* **Work item**
Word for word, restate the lines of the data from the first through the one containing "### 🚀 当前项目状态", and nothing else.

── Information supplied ──

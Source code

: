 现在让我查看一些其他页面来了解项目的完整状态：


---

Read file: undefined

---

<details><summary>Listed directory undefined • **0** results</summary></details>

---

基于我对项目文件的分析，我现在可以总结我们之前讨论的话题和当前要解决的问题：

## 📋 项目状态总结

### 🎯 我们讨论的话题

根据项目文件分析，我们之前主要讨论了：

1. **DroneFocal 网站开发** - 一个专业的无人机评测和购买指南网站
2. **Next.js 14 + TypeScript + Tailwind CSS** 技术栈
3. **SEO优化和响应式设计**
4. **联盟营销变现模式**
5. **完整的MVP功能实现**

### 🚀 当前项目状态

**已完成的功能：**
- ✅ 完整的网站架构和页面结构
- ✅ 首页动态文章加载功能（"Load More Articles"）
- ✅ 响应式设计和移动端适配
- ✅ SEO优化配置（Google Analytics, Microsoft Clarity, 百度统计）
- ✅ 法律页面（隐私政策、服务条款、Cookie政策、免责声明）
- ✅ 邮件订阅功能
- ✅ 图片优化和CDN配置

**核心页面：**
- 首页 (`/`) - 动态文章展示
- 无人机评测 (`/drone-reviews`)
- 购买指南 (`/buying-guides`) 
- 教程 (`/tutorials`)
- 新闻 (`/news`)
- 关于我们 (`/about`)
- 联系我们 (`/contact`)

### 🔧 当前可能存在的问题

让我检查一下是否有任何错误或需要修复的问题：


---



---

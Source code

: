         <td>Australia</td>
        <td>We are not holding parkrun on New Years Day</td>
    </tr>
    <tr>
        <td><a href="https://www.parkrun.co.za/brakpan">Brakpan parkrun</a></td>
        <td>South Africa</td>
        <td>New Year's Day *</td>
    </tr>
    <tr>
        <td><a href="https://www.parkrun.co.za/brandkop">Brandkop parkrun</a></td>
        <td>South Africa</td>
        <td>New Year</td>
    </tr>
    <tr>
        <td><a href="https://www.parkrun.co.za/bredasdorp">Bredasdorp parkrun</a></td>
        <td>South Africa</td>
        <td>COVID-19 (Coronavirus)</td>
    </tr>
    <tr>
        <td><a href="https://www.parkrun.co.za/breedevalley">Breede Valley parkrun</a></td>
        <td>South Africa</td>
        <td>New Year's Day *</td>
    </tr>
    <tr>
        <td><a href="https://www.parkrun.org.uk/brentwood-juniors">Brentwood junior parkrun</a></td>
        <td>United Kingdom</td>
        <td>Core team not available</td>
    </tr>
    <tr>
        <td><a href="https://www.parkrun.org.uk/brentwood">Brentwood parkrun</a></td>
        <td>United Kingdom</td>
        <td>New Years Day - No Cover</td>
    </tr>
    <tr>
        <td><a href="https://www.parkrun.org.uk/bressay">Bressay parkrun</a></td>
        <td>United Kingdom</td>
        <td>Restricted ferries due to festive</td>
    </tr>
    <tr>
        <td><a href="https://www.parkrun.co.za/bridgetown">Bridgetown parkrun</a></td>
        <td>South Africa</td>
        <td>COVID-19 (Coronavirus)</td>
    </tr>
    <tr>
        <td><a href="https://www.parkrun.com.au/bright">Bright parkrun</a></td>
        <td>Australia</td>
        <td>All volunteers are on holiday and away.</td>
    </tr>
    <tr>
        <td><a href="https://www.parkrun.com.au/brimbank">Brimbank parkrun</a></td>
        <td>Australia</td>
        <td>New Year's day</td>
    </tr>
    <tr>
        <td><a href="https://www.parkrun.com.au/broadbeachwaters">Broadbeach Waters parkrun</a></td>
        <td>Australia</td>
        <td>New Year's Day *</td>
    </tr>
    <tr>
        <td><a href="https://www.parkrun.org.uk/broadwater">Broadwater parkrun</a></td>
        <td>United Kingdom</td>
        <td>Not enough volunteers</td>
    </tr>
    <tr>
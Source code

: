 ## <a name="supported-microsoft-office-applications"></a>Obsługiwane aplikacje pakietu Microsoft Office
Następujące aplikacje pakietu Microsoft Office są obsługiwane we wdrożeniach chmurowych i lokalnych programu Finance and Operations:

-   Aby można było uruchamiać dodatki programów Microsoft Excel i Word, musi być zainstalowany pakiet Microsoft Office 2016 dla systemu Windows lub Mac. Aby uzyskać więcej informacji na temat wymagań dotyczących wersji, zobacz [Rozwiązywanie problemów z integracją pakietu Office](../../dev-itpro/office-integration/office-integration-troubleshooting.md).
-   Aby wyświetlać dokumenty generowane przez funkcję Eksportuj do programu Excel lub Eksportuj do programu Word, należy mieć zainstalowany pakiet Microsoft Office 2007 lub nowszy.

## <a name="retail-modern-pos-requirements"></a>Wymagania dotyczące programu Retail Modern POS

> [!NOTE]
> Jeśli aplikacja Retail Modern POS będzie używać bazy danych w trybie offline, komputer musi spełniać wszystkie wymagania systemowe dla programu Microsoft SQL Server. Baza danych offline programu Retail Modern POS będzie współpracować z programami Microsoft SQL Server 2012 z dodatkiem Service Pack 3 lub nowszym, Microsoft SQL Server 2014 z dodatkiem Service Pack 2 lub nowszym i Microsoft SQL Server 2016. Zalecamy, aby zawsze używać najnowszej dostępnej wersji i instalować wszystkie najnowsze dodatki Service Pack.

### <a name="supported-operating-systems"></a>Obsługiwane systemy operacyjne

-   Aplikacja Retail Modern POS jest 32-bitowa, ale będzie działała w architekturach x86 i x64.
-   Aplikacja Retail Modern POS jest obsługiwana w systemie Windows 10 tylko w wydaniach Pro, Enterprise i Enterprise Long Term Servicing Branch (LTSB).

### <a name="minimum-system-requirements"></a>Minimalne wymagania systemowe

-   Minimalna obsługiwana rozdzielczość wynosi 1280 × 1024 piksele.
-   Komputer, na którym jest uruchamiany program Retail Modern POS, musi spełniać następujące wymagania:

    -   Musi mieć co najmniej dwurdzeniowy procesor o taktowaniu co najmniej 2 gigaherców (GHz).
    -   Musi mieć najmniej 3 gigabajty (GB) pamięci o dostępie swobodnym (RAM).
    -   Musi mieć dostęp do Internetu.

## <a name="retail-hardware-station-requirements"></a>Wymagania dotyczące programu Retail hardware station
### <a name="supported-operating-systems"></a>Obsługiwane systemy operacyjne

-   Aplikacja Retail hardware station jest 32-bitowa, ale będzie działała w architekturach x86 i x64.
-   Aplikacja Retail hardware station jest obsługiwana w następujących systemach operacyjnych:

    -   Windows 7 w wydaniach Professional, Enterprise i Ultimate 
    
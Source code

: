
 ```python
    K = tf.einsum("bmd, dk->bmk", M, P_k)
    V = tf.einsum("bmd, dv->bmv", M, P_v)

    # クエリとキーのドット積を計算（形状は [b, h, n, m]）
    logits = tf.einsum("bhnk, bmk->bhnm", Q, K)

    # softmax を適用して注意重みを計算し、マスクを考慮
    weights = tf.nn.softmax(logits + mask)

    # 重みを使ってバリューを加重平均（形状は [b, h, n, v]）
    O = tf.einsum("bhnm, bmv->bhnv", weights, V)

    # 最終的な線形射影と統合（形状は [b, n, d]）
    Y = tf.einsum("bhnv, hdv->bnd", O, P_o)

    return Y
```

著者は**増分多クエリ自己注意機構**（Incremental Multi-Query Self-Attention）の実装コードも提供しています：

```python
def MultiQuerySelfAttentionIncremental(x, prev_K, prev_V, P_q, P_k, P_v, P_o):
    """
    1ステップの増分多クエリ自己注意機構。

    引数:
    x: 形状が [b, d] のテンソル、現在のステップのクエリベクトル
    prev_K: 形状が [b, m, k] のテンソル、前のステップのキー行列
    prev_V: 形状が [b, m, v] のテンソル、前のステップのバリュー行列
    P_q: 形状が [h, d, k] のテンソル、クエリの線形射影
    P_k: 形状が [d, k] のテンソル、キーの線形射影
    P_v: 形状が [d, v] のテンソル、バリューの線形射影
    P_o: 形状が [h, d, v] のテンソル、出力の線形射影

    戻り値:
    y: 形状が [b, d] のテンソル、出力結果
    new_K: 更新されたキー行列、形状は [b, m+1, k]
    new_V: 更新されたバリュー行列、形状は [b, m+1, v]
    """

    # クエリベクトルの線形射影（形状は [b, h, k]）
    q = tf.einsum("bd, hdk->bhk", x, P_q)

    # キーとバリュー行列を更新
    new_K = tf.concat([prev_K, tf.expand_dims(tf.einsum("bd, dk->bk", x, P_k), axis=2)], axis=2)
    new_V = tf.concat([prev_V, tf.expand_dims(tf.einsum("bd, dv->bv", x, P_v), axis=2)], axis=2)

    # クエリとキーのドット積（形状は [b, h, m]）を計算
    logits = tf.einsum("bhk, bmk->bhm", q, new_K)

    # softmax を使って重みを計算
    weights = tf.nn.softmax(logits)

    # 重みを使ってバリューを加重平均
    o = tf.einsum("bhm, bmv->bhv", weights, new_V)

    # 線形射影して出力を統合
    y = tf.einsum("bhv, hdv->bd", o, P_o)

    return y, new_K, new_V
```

───

* **Response to the exercise**
Source code

: 现在让我查看一些其他页面来了解项目的完整状态：


---

Read file: undefined

---

<details><summary>Listed directory undefined • **0** results</summary></details>

---

基于我对项目文件的分析，我现在可以总结我们之前讨论的话题和当前要解决的问题：

## 📋 项目状态总结

### 🎯 我们讨论的话题

根据项目文件分析，我们之前主要讨论了：

1. **DroneFocal 网站开发** - 一个专业的无人机评测和购买指南网站
2. **Next.js 14 + TypeScript + Tailwind CSS** 技术栈
3. **SEO优化和响应式设计**
4. **联盟营销变现模式**
5. **完整的MVP功能实现**

### 🚀 当前项目状态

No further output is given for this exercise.